TASK TO CARRY OUT: Copy nothing but the lines below running from the line containing "Find the device" through the line containing "- mdlibrary: Proxy", both end lines included.

· · · · · · ·

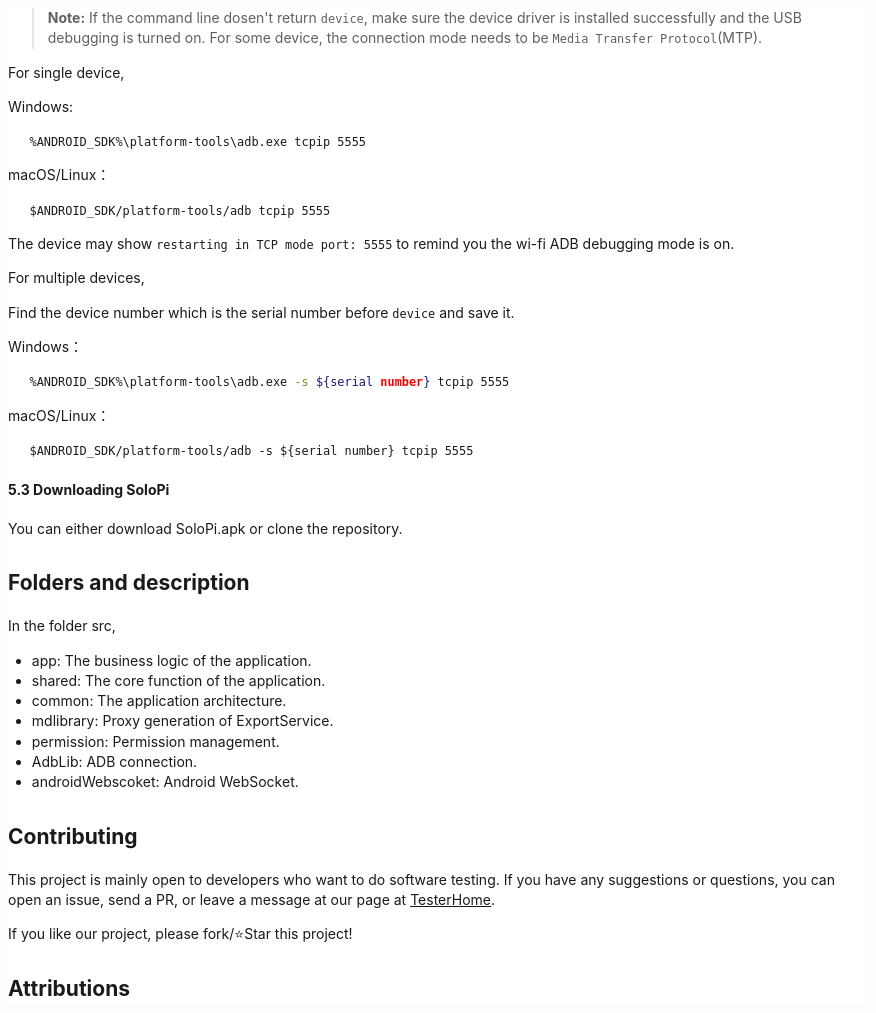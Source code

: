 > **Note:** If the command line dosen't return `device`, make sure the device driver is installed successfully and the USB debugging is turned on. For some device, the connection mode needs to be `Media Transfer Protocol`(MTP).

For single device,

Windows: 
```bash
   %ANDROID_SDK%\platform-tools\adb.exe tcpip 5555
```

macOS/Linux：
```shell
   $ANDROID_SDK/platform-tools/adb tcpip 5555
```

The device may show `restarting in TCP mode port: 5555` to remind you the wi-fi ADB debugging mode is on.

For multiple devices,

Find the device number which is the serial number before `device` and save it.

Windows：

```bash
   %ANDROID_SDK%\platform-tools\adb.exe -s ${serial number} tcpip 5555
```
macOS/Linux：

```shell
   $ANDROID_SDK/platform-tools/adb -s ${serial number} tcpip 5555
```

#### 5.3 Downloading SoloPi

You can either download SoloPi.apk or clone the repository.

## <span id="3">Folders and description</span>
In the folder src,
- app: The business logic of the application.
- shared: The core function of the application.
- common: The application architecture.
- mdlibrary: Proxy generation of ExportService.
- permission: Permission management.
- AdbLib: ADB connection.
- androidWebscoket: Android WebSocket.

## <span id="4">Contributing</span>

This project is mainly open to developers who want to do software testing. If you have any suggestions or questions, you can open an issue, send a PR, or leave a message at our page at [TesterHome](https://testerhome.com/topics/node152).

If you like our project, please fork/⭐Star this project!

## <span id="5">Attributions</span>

· · · · · · ·

RESULT:
Find the device number which is the serial number before `device` and save it.

Windows：

```bash
   %ANDROID_SDK%\platform-tools\adb.exe -s ${serial number} tcpip 5555
```
macOS/Linux：

```shell
   $ANDROID_SDK/platform-tools/adb -s ${serial number} tcpip 5555
```

#### 5.3 Downloading SoloPi

You can either download SoloPi.apk or clone the repository.

## <span id="3">Folders and description</span>
In the folder src,
- app: The business logic of the application.
- shared: The core function of the application.
- common: The application architecture.
- mdlibrary: Proxy generation of ExportService.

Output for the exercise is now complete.